Zaatakował mnie wirus. Wirus ten nazywa się TAG i zaraża kolejnych książkowych blogerów. Z niemałym zdumieniem obserwowałam jego szybkie rozprzestrzenianie się… No i stało się. Padłam jego ofiarą... W ramach reakcji obronnej muszę podjąć walkę. A niech tam!
ZASADY
1. Każda oTAGowana osoba ma za zadanie odpowiedzieć na 11 pytań zadanych przez "Taggera" na swoim blogu.
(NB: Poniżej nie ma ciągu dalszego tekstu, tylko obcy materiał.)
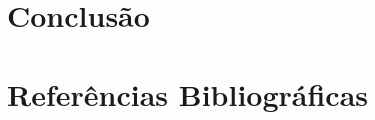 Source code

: \documentclass[grad,numbers]{coppe}
\begin{document}
  \hypertarget{conclusuxe3o}{%
  \chapter{Conclusão}\label{conclusuxe3o}}

  \backmatter

  \hypertarget{referuxeancias-bibliogruxe1ficas}{%
  \chapter*{Referências Bibliográficas}\label{referuxeancias-bibliogruxe1ficas}}


  \label{bib:begin}
  \noindent

  \setlength{\parindent}{-0.20in}
  \setlength{\leftskip}{0.20in}
  \setlength{\parskip}{8pt}
\end{document}
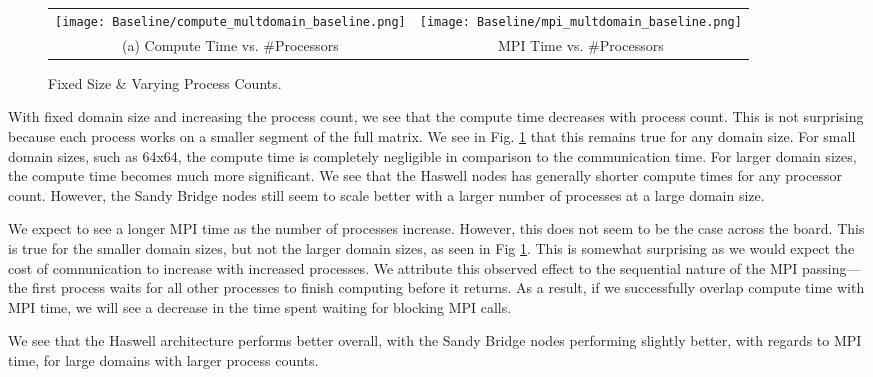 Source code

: \begin{enumerate}
	\begin{figure}[h] %
		\hspace*{-0.25\linewidth}\begin{tabular}{cc}
			\texttt{[image: Baseline/compute\_multdomain\_baseline.png]} & \texttt{[image: Baseline/mpi\_multdomain\_baseline.png]} \\
			(a) Compute Time vs. \#Processors & MPI Time vs. \#Processors\\[6pt]
		\end{tabular}
		\caption{Fixed Size \& Varying Process Counts.}
		\label{fig:varying_domain}
	\end{figure}


With fixed domain size and increasing the process count, we see that the compute time decreases with process count. This is not surprising because each process works on a smaller segment of the full matrix. We see in Fig. \ref{fig:varying_domain} that this remains true for any domain size. For small domain sizes, such as 64x64, the compute time is completely negligible in comparison to the communication time. For larger domain sizes, the compute time becomes much more significant. We see that the Haswell nodes has generally shorter compute times for any processor count. However, the Sandy Bridge nodes still seem to scale better with a larger number of processes at a large domain size.

We expect to see a longer MPI time as the number of processes increase. However, this does not seem to be the case across the board. This is true for the smaller domain sizes, but not the larger domain sizes, as seen in Fig \ref{fig:varying_domain}. This is somewhat surprising as we would expect the cost of comnunication to increase with increased processes. We attribute this observed effect to the sequential nature of the MPI passing---the first process waits for all other processes to finish computing before it returns. As a result, if we successfully overlap compute time with MPI time, we will see a decrease in the time spent waiting for blocking MPI calls.

We see that the Haswell architecture performs better overall, with the Sandy Bridge nodes performing slightly better, with regards to MPI time, for large domains with larger process counts.
\end{enumerate}

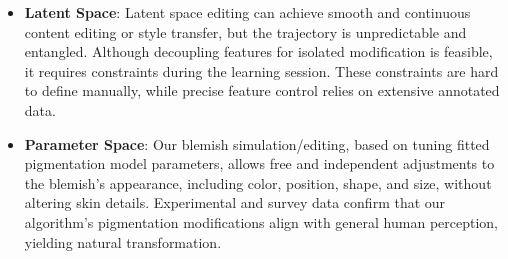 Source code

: \begin{spacing}{1.5}
\begin{itemize}
    \item \textbf{Latent Space}: Latent space editing can achieve smooth and continuous content editing or style transfer, but the trajectory is unpredictable and entangled. Although decoupling features for isolated modification is feasible, it requires constraints during the learning session. These constraints are hard to define manually, while precise feature control relies on extensive annotated data.

    \item \textbf{Parameter Space}: Our blemish simulation/editing, based on tuning fitted pigmentation model parameters, allows free and independent adjustments to the blemish's appearance, including color, position, shape, and size, without altering skin details. Experimental and survey data confirm that our algorithm's pigmentation modifications align with general human perception, yielding natural transformation.
\end{itemize}

\end{spacing}
\newpage
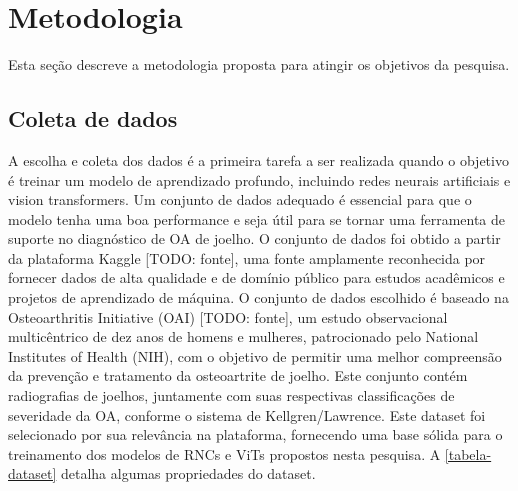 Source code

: \chapter{Metodologia}\label{cap:proposta}

Esta seção descreve a metodologia proposta para atingir os objetivos da pesquisa.

\section{Coleta de dados}

A escolha e coleta dos dados é a primeira tarefa a ser realizada quando o objetivo é treinar um modelo de aprendizado profundo, incluindo redes neurais artificiais e vision transformers. Um conjunto de dados adequado é essencial para que o modelo tenha uma boa performance e seja útil para se tornar uma ferramenta de suporte no diagnóstico de OA de joelho. O conjunto de dados foi obtido a partir da plataforma Kaggle [TODO: fonte], uma fonte amplamente reconhecida por fornecer dados de alta qualidade e de domínio público para estudos acadêmicos e projetos de aprendizado de máquina. O conjunto de dados escolhido é baseado na Osteoarthritis Initiative (OAI) [TODO: fonte], um estudo observacional multicêntrico de dez anos de homens e mulheres, patrocionado pelo National Institutes of Health (NIH), com o objetivo de permitir uma melhor compreensão da prevenção e tratamento da osteoartrite de joelho. Este conjunto contém radiografias de joelhos, juntamente com suas respectivas classificações de severidade da OA, conforme o sistema de Kellgren/Lawrence. Este dataset foi selecionado por sua relevância na plataforma, fornecendo uma base sólida para o treinamento dos modelos de RNCs e ViTs propostos nesta pesquisa. A \autoref{tabela-dataset} detalha algumas propriedades do dataset.

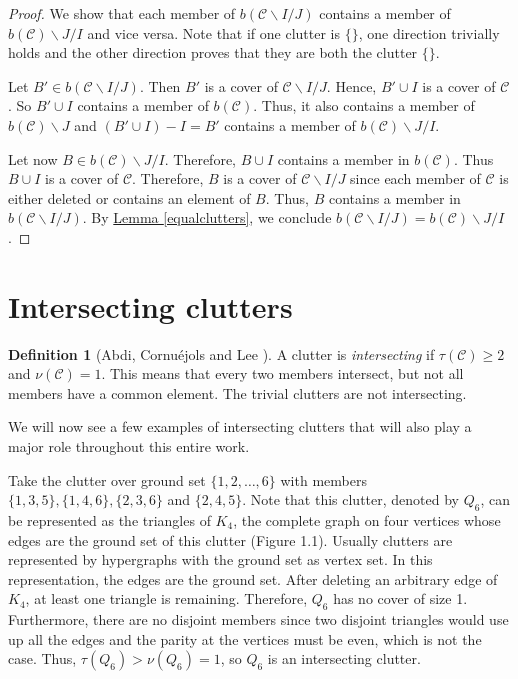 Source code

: \documentclass[a4paper, 12pt]{scrbook}
\theoremstyle{definition}
\newtheorem*{definition}{Definition}
\begin{document}
\begin{proof}
    We show that each member of $b(\mathcal{C}\backslash I /J)$ contains a member of $b(\mathcal{C}) \backslash J /I$ and vice versa.
    Note that if one clutter is $\{\}$, one direction trivially holds and the other direction proves that they are both the clutter $\{\}$.

    Let $B' \in b(\mathcal{C}\backslash I /J)$.
    Then $B'$ is a cover of $\mathcal{C}\backslash I /J$.
    Hence, $B' \cup I$ is a cover of $\mathcal{C}$.
    So $B' \cup I$ contains a member of $b(\mathcal{C})$. Thus, it also contains a member of $b(\mathcal{C})\backslash J$ and $(B' \cup I)-I=B'$ contains a member of $b(\mathcal{C})\backslash J /I$.

    Let now $B \in b(\mathcal{C})\backslash J/I$. Therefore, $B \cup I$ contains a member in $b(\mathcal{C})$. Thus $B \cup I$ is a cover of $\mathcal{C}$. Therefore, $B$ is a cover of $\mathcal{C}\backslash I /J$ since each member of $\mathcal{C}$ is either deleted or contains an element of $B$. Thus, $B$ contains a member in $b(\mathcal{C}\backslash I /J)$.
    By \hyperref[equalclutters]{Lemma \ref*{equalclutters}}, we conclude $b(\mathcal{C}\backslash I /J) = b(\mathcal{C}) \backslash J / I$.
\end{proof}


\section{Intersecting clutters}
\begin{definition}[Abdi, Cornuéjols and Lee \cite{restrictions}]
    A clutter is \emph{intersecting} if $\tau(\mathcal{C}) \geq 2$ and $\nu(\mathcal{C}) = 1$.
    This means that every two members intersect, but not all members have a common element.
    The trivial clutters are not intersecting.
\end{definition}

We will now see a few examples of intersecting clutters that will also play a major role throughout this entire work.

Take the clutter over ground set $\{1,2,\ldots,6\}$ with members $\{1,3,5\}, \{1,4,6\}, \{2,3,6\}$ and $\{2,4,5\}$.
Note that this clutter, denoted by $Q_6$\cite{q6}, can be represented as the triangles of $K_4$, the complete graph on four vertices whose edges are the ground set of this clutter (Figure 1.1). Usually clutters are represented by hypergraphs with the ground set as vertex set. In this representation, the edges are the ground set.
After deleting an arbitrary edge of $K_4$, at least one triangle is remaining.
Therefore, $Q_6$ has no cover of size 1.
Furthermore, there are no disjoint members since two disjoint triangles would use up all the edges and the parity at the vertices must be even, which is not the case.
Thus, $\tau(Q_6) > \nu(Q_6) = 1$, so $Q_6$ is an intersecting clutter.
\end{document}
2. Po udzieleniu odpowiedzi na zadane pytania, wybierasz i wymieniasz kolejnych 11 osób do oTAGowania.
3. Tworzysz 11 nowych pytań dla osób oznaczonych w TAGu zapisując je w swoim poście.
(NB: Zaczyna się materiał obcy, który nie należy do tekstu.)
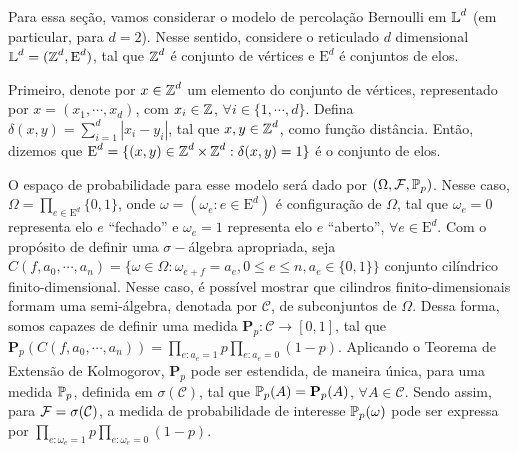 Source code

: \par Para essa seção, vamos considerar o modelo de percolação Bernoulli em $\operatorname{\mathbb{L}}^d$ (em particular, para $d = 2$). Nesse sentido, considere o reticulado $d$ dimensional $\operatorname{\mathbb{L}}^d = (\operatorname{\mathbb{Z}}^d, \text{E}^d)$, tal que $\operatorname{\mathbb{Z}}^d$ é conjunto de vértices e $\text{E}^d$ é conjuntos de elos.

\par Primeiro, denote por $x \in \operatorname{\mathbb{Z}}^d$ um elemento do conjunto de vértices, representado por $x = (x_1, \cdots, x_d)$, com $x_i \in \operatorname{\mathbb{Z}}$, $\forall i \in \{1, \cdots, d\}$. Defina $\delta(x, y) = \sum_{i = 1}^{d} |x_i - y_i|$, tal que $x, y \in \operatorname{\mathbb{Z}}^d$, como função distância. Então, dizemos que $\text{E}^d = \{(x, y) \in \operatorname{\mathbb{Z}}^d \times \operatorname{\mathbb{Z}}^d: \delta(x, y) = 1\}$ é o conjunto de elos.

\par O espaço de probabilidade para esse modelo será dado por $(\Omega, \operatorname{\mathcal{F}}, \operatorname{\mathbb{P}}_p)$. Nesse caso, $\Omega = \prod_{e \in \text{E}^d} \{0, 1\}$, onde $\omega = (\omega_e: e \in \text{E}^d)$ é configuração de $\Omega$, tal que $\omega_e = 0$ representa elo $e$ ``fechado'' e $\omega_e = 1$ representa elo $e$ ``aberto'', $\forall e \in \text{E}^d$. Com o propósito de definir uma $\sigma-$álgebra apropriada, seja $C(f, a_0, \cdots, a_n) = \{\omega \in \Omega : \omega_{e + f} = a_e, 0 \leq e \leq n, a_e \in \{0, 1\}\}$ conjunto cilíndrico finito-dimensional. Nesse caso, é possível mostrar que cilindros finito-dimensionais formam uma semi-álgebra, denotada por $\mathcal{C}$, de subconjuntos de $\Omega$. Dessa forma, somos capazes de definir uma medida $\mathbf{P}_p: \mathcal{C} \longrightarrow [0, 1]$, tal que $\mathbf{P}_p(C(f, a_0, \cdots, a_n)) = \prod_{e: a_e = 1} p \prod_{e: a_e = 0} (1 - p)$. Aplicando o Teorema de Extensão de Kolmogorov, $\mathbf{P}_p$ pode ser estendida, de maneira única, para uma medida $\operatorname{\mathbb{P}}_p$, definida em $\sigma(\mathcal{C})$, tal que $\operatorname{\mathbb{P}}_p(A) = \mathbf{P}_p(A)$, $\forall A \in \mathcal{C}$. Sendo assim, para $\operatorname{\mathcal{F}} = \sigma(\mathcal{C})$, a medida de probabilidade de interesse $\operatorname{\mathbb{P}}_p(\omega)$ pode ser expressa por $\prod_{e:\omega_e = 1} p \prod_{e:\omega_e = 0} (1 - p)$.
4. Nie oznaczaj oTAGowanych już osób.
5. Poinformuj oTAGowane przez Ciebie osoby o tym, że zostały zaproszone do zabawy.
Wytypowała mnie Bibliofilka: Gorąca czekolada z cynamonem. Bardzo Ci dziękuję za tego wirusa.;)
Oto jej pytania:
1. Książka, która zmieniała Twoje nastawienie do życia.
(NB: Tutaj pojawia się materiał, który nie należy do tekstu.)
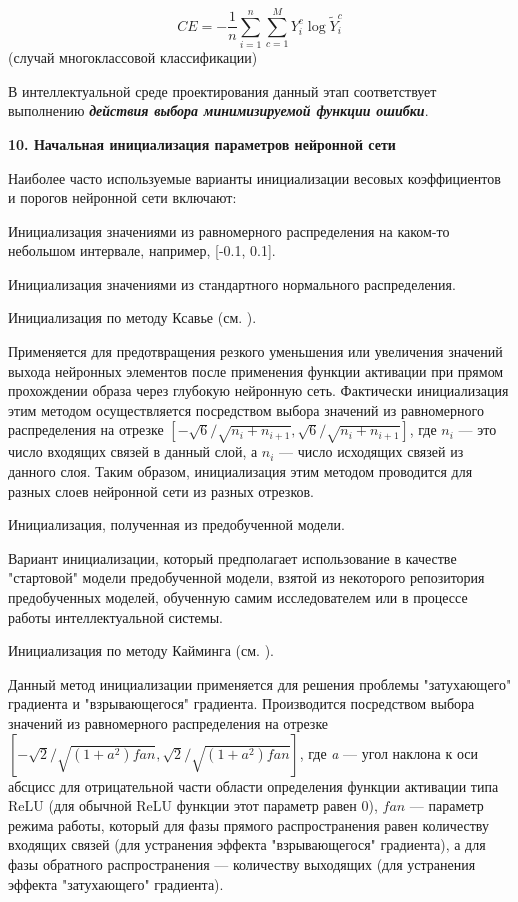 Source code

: \begin{equation*}
	CE = - \frac{1}{n} \sum_{i=1}^n \sum_{c=1}^M Y_i^c \log{\widetilde{Y}_i^c}
\end{equation*}
(случай многоклассовой классификации)

В интеллектуальной среде проектирования данный этап соответствует выполнению \textbf{\textit{действия выбора минимизируемой функции ошибки}}.


\textbf{10. Начальная инициализация параметров нейронной сети}

Наиболее часто используемые варианты инициализации весовых коэффициентов и порогов нейронной сети включают:
\begin{textitemize}
	\item Инициализация значениями из равномерного распределения на каком-то небольшом интервале, например, [-0.1, 0.1].
	\item Инициализация значениями из стандартного нормального распределения.
	\item Инициализация по методу Ксавье (см. ).

	Применяется для предотвращения резкого уменьшения или увеличения значений выхода нейронных элементов после применения функции активации при прямом прохождении образа через глубокую нейронную сеть. Фактически инициализация этим методом осуществляется посредством выбора значений из равномерного распределения на отрезке $[- \sqrt{6} / \sqrt{n_i+n_{i+1}}, \sqrt{6} / \sqrt{n_i+n_{i+1}}]$, где $n_i$ --- это число входящих связей в данный слой, а $n_i$ --- число исходящих связей из данного слоя. Таким образом, инициализация этим методом проводится для разных слоев нейронной сети из разных отрезков.

	\item Инициализация, полученная из предобученной модели.

	Вариант инициализации, который предполагает использование в качестве "стартовой"{} модели предобученной модели, взятой из некоторого репозитория предобученных моделей, обученную самим исследователем или в процессе работы интеллектуальной системы.

	\item Инициализация по методу Кайминга (см. ).

	Данный метод инициализации применяется для решения проблемы "затухающего"{} градиента и "взрывающегося"{}
	градиента. Производится посредством выбора значений из равномерного распределения на отрезке $[-\sqrt{2} / \sqrt{(1+a^2)fan}, \sqrt{2} / \sqrt{(1+a^2)fan}]$,
	где \textit{a} --- угол наклона к оси абсцисс для отрицательной части области определения функции активации типа ReLU (для обычной ReLU функции этот параметр равен 0), $fan$ --- параметр режима работы, который для фазы прямого распространения равен количеству входящих связей (для устранения эффекта "взрывающегося"{} градиента), а для фазы обратного распространения --- количеству выходящих (для устранения эффекта "затухающего"{} градиента).
\end{textitemize}

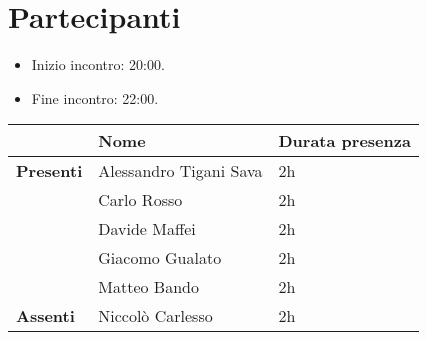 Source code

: \section{Partecipanti}

\begin{itemize}
	\item Inizio incontro: 20:00.
	\item Fine incontro: 22:00.
\end{itemize}


\begin{center}
	{\renewcommand{\arraystretch}{1.5}
		\begin{tabular}{lll}
			                  & \textbf{Nome}          & \textbf{Durata presenza} \\
			\hline
			\textbf{Presenti} & Alessandro Tigani Sava & 2h                       \\
			                  & Carlo Rosso            & 2h                       \\
			                  & Davide Maffei          & 2h                       \\
			                  & Giacomo Gualato        & 2h                       \\
			                  & Matteo Bando           & 2h                       \\
			\textbf{Assenti}  & Niccolò Carlesso       & 2h                       \\
			\hline
		\end{tabular}
	}
\end{center}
Wychodząc z założenia, że rzeczywiście literatura może, jak to pięknie ujął w swojej ostatniej książce Marek Nowakowski, człowiekiem potrząsnąć i go przyszpilić, powyższe pytanie jest piękne. Trudno mi wskazać tylko jedno dzieło, które zmieniało moje nastawienie do życia. Książek otwierających moje oczy było bowiem kilka… „Inny świat” Herlinga-Grudzińskiego, „Empire” Marka Nowakowskiego, „Mistrz i Małgorzata” Bułhakowa, „Nieznośna lekkość bytu” Kundery, „Mały książę” Exupery’ego… Jednak jest taka, do której mam szczególny, wręcz nabożny stosunek. To „Bezludne wyspy” Waldemara Łysiaka. Przeczytałam ją po raz pierwszy w 1994 roku… Oto jej fragmencik:
„Społeczność zaludniająca karty książek poślubia czytelnika, staje się jego partnerem w sypialni i przy stole, rodziną, gdy samotność uwiera jak cierń. Nie wszystkich i nie zawsze może to zadowolić, ale praktykuje się ten sposób. Nawet kobiety. Nawet najpiękniejsze. Nawet jeśli mają mało czasu na czytanie. Najpiękniejsza z pięknych, Catherine Deneuve, w odpowiedzi na pytanie Michela Fielda, dlaczego kupuje więcej książek niż czyta……..”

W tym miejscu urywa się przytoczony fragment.